The whole listing that follows, pictures excepted, should be printed again exactly as given.

*** Begin section ***

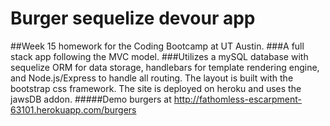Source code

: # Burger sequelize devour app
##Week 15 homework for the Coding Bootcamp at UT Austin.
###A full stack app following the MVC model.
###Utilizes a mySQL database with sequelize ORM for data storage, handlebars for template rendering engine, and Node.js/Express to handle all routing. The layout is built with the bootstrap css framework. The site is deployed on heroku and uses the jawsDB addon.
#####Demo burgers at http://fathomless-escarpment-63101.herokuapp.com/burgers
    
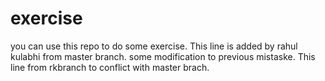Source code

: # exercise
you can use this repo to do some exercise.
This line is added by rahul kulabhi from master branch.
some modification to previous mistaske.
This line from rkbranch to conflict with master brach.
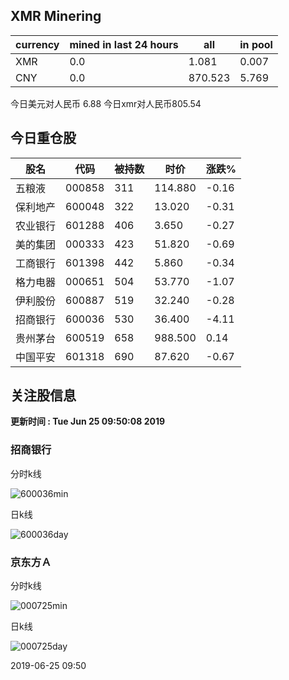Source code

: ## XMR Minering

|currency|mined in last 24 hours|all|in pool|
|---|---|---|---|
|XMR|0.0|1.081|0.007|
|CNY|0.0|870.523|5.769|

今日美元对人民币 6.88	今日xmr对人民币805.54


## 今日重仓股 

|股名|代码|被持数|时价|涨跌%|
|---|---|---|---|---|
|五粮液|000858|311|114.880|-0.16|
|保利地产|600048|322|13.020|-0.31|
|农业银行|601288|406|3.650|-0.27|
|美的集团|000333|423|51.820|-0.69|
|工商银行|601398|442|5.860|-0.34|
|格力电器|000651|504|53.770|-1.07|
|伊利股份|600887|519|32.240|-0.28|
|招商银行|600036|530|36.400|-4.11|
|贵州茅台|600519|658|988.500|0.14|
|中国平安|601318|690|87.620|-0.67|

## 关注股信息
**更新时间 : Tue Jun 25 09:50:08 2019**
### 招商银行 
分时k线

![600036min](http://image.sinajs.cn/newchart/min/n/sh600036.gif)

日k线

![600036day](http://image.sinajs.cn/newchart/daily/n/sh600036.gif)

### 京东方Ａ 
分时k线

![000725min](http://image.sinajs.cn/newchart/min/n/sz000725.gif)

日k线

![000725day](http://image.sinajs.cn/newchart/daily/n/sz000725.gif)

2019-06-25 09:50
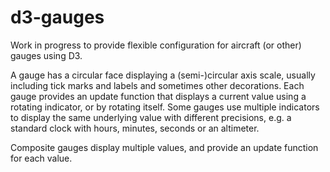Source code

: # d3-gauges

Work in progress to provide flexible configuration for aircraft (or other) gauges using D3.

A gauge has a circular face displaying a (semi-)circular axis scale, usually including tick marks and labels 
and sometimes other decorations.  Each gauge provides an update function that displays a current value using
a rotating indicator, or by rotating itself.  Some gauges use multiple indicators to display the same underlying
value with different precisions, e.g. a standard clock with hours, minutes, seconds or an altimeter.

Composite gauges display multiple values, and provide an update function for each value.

*** End section ***

__Solution to this task__:
Source code

: # Burger sequelize devour app
##Week 15 homework for the Coding Bootcamp at UT Austin.
###A full stack app following the MVC model.
###Utilizes a mySQL database with sequelize ORM for data storage, handlebars for template rendering engine, and Node.js/Express to handle all routing. The layout is built with the bootstrap css framework. The site is deployed on heroku and uses the jawsDB addon.
#####Demo burgers at http://fathomless-escarpment-63101.herokuapp.com/burgers
    
Source code

: # exercise
you can use this repo to do some exercise.
This line is added by rahul kulabhi from master branch.
some modification to previous mistaske.
This line from rkbranch to conflict with master brach.
Source code

: ## XMR Minering

|currency|mined in last 24 hours|all|in pool|
|---|---|---|---|
|XMR|0.0|1.081|0.007|
|CNY|0.0|870.523|5.769|

今日美元对人民币 6.88	今日xmr对人民币805.54


## 今日重仓股 

|股名|代码|被持数|时价|涨跌%|
|---|---|---|---|---|
|五粮液|000858|311|114.880|-0.16|
|保利地产|600048|322|13.020|-0.31|
|农业银行|601288|406|3.650|-0.27|
|美的集团|000333|423|51.820|-0.69|
|工商银行|601398|442|5.860|-0.34|
|格力电器|000651|504|53.770|-1.07|
|伊利股份|600887|519|32.240|-0.28|
|招商银行|600036|530|36.400|-4.11|
|贵州茅台|600519|658|988.500|0.14|
|中国平安|601318|690|87.620|-0.67|

## 关注股信息
**更新时间 : Tue Jun 25 09:50:08 2019**
### 招商银行 
分时k线

![600036min](http://image.sinajs.cn/newchart/min/n/sh600036.gif)

日k线

![600036day](http://image.sinajs.cn/newchart/daily/n/sh600036.gif)

### 京东方Ａ 
分时k线

![000725min](http://image.sinajs.cn/newchart/min/n/sz000725.gif)

日k线

![000725day](http://image.sinajs.cn/newchart/daily/n/sz000725.gif)

2019-06-25 09:50
Source code

: # d3-gauges

Work in progress to provide flexible configuration for aircraft (or other) gauges using D3.

A gauge has a circular face displaying a (semi-)circular axis scale, usually including tick marks and labels 
and sometimes other decorations.  Each gauge provides an update function that displays a current value using
a rotating indicator, or by rotating itself.  Some gauges use multiple indicators to display the same underlying
value with different precisions, e.g. a standard clock with hours, minutes, seconds or an altimeter.

Composite gauges display multiple values, and provide an update function for each value.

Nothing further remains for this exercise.